Copy, in full, each line of the material that holds the word "likelihood".

START Record extracts

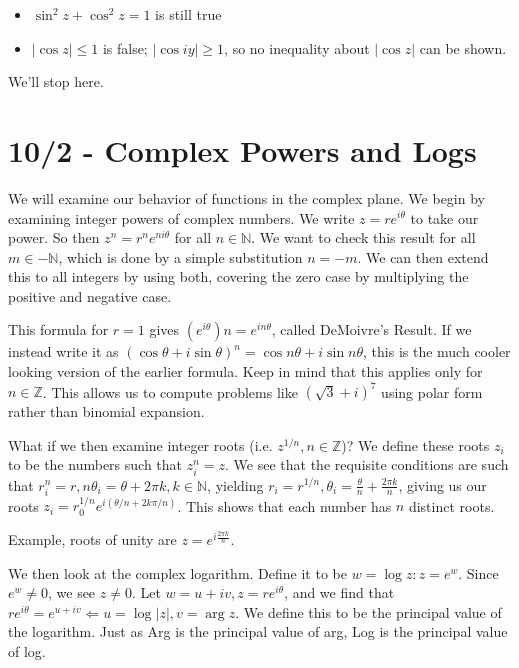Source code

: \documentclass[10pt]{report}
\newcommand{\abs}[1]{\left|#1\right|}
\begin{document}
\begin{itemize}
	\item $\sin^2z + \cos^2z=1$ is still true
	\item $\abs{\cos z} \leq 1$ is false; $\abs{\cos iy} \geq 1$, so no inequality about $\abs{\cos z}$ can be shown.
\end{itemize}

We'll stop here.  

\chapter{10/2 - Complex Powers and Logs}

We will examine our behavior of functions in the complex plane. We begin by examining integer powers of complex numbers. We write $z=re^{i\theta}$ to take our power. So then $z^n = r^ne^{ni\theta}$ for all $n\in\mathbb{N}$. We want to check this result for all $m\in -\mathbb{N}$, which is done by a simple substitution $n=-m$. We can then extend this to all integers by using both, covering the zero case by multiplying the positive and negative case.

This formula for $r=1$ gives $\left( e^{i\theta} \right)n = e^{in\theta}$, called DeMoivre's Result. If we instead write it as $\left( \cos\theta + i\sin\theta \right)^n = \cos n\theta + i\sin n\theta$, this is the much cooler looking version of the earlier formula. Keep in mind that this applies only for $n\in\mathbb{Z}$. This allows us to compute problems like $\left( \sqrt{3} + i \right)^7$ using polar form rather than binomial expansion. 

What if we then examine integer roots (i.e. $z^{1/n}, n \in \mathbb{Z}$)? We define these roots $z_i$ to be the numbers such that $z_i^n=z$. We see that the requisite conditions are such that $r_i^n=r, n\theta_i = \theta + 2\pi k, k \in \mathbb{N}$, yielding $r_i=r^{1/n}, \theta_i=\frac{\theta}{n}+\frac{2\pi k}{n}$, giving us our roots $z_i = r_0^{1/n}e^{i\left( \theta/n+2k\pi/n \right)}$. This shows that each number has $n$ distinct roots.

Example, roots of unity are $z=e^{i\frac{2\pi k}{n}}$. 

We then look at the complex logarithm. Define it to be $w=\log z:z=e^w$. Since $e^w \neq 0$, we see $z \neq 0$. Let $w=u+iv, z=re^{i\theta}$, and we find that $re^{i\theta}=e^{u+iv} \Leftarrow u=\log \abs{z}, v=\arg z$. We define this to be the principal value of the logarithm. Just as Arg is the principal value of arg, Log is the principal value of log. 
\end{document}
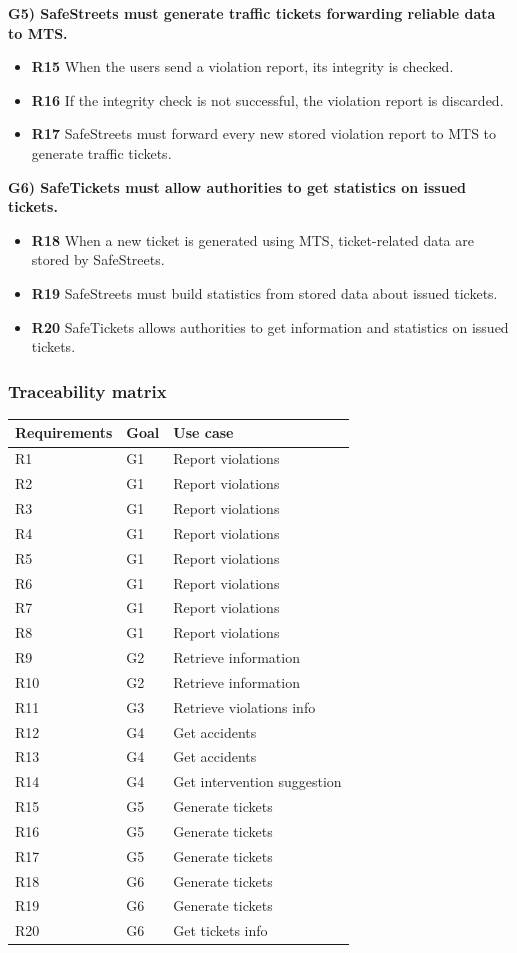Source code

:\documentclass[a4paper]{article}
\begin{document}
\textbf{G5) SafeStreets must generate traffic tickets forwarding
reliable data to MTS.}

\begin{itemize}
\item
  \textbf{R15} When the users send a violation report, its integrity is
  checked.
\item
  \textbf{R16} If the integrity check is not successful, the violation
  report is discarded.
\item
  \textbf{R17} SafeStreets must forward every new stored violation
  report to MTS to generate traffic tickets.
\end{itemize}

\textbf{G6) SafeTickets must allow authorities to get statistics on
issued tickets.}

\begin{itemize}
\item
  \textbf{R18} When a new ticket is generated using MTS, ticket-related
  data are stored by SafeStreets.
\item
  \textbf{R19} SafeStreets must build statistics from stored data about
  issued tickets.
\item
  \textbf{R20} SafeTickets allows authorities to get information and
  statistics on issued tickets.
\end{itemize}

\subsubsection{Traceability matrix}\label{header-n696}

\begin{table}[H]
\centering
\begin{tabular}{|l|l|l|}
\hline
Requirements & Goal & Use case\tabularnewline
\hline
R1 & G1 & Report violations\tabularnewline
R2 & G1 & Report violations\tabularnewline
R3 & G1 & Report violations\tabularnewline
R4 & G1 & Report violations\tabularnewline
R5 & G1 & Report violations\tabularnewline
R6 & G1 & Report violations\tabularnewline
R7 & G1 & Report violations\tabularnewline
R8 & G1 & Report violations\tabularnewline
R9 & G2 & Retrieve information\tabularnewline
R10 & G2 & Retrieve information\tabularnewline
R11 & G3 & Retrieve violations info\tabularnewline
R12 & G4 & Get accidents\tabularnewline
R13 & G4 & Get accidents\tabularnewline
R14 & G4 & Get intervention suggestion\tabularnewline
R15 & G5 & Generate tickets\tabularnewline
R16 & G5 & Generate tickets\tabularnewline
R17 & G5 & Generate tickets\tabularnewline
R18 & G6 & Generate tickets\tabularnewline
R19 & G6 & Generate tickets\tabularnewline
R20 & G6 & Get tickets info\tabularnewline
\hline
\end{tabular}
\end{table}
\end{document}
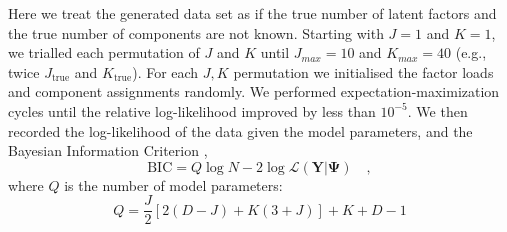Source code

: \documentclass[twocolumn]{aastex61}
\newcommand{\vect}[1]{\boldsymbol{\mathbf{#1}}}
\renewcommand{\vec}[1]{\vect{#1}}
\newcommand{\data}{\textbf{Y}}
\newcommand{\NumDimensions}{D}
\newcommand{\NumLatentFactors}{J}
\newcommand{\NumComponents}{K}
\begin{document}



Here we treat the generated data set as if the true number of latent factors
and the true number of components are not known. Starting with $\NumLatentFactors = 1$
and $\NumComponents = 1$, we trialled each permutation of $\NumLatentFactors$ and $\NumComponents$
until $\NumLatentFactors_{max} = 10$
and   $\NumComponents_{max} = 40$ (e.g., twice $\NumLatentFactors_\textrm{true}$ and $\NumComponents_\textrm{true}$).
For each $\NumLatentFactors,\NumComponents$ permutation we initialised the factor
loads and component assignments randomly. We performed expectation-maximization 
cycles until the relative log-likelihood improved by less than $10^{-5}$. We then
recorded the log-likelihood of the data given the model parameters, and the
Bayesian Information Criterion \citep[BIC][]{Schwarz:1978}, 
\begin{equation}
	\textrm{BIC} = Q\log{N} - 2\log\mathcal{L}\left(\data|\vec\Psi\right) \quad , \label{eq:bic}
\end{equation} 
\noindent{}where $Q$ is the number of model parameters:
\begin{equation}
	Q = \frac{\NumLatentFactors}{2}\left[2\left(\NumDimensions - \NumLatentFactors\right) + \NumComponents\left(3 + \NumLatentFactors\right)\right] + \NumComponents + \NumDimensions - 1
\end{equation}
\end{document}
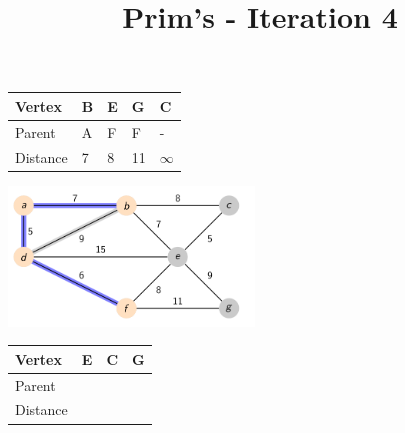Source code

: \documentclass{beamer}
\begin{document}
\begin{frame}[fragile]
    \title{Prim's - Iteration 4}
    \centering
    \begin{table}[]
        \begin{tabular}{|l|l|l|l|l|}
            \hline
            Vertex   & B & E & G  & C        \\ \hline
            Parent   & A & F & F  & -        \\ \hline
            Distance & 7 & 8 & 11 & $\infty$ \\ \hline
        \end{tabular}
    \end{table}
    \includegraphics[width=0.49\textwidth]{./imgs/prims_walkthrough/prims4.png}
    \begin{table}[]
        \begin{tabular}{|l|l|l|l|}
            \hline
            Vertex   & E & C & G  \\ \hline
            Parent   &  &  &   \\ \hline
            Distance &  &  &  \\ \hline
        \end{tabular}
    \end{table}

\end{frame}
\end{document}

END Record extracts

# Solution to this exercise:
cycles until the relative log-likelihood improved by less than $10^{-5}$. We then
recorded the log-likelihood of the data given the model parameters, and the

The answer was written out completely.